→ PROVIDED INFORMATION:
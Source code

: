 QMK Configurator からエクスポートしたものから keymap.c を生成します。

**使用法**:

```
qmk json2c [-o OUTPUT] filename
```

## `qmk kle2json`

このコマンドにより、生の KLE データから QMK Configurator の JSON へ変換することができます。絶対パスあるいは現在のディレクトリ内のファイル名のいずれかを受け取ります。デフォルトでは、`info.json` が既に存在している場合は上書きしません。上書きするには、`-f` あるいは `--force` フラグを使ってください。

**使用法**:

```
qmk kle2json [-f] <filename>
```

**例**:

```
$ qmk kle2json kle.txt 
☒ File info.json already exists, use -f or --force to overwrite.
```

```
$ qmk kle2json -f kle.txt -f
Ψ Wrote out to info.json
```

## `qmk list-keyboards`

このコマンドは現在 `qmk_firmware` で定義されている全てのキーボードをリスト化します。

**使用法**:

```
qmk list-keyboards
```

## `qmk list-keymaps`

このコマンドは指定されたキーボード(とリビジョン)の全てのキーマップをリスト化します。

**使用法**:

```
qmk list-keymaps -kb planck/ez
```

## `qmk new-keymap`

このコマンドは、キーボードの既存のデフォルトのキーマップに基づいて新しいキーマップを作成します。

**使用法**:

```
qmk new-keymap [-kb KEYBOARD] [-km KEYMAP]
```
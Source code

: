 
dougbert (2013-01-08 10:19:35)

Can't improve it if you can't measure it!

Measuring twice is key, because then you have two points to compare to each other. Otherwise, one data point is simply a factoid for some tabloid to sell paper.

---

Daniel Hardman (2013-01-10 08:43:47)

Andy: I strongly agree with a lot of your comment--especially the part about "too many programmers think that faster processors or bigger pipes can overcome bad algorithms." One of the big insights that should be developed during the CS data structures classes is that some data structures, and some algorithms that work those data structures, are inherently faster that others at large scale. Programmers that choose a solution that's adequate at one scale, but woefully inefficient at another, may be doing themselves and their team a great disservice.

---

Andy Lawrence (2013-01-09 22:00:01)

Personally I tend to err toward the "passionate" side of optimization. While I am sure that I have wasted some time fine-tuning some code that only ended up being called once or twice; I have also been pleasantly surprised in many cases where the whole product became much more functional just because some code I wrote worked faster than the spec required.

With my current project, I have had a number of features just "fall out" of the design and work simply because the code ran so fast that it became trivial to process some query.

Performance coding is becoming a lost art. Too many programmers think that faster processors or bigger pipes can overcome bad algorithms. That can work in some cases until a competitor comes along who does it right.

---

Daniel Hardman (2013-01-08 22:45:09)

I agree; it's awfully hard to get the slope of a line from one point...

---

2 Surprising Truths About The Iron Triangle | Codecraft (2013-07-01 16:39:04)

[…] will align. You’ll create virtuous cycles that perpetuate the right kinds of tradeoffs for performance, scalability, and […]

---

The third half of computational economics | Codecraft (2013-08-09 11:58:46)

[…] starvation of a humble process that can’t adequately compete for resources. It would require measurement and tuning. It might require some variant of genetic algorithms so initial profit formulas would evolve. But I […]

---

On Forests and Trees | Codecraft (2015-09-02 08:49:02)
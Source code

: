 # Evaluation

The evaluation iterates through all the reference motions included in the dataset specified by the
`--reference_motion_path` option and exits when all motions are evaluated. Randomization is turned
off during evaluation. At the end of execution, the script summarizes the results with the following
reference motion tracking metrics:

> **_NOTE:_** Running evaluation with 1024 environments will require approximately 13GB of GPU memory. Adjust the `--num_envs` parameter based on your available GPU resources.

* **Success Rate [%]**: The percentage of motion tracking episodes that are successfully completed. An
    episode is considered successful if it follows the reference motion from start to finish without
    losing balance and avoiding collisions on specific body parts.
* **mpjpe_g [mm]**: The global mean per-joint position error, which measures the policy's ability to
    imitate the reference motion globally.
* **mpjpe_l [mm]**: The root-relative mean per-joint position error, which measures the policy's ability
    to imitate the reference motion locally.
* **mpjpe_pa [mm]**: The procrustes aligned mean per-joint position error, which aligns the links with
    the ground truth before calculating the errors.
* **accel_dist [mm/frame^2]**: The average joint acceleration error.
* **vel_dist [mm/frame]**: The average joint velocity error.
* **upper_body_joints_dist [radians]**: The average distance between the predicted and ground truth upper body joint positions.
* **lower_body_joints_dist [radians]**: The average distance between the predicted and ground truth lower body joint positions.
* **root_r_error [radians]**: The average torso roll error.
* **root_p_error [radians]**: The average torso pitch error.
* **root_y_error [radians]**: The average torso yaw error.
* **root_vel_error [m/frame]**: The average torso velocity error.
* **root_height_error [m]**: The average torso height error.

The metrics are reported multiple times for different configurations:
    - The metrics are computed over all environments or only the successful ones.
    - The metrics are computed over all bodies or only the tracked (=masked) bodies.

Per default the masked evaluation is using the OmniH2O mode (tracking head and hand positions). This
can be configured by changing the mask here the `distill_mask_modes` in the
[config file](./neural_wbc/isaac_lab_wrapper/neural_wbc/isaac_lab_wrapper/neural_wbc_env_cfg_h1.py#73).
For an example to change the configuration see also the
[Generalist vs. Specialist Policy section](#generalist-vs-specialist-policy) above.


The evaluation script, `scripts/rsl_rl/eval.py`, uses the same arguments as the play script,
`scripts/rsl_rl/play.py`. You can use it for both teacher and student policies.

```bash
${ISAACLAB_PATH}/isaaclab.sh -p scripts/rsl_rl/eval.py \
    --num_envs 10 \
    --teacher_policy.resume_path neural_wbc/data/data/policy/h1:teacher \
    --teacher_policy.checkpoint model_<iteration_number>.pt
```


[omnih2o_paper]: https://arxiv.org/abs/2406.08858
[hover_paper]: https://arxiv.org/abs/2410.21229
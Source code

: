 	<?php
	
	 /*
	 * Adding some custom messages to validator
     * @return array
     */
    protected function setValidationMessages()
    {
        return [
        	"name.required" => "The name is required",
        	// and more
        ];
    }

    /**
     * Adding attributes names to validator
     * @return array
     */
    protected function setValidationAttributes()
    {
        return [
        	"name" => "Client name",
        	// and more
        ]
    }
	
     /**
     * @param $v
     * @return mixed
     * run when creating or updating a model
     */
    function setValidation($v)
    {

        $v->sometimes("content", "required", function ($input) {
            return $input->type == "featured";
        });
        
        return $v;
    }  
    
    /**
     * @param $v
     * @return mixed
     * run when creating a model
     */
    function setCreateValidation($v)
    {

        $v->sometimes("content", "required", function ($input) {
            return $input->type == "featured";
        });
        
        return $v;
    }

→ PROBLEM DETAILS:
What is asked for is an exact copy of the lines above from the one containing "can be configured" through the one containing "For an example", and only those.

→ ANSWER FOR THE TASK:
can be configured by changing the mask here the `distill_mask_modes` in the
[config file](./neural_wbc/isaac_lab_wrapper/neural_wbc/isaac_lab_wrapper/neural_wbc_env_cfg_h1.py#73).
For an example to change the configuration see also the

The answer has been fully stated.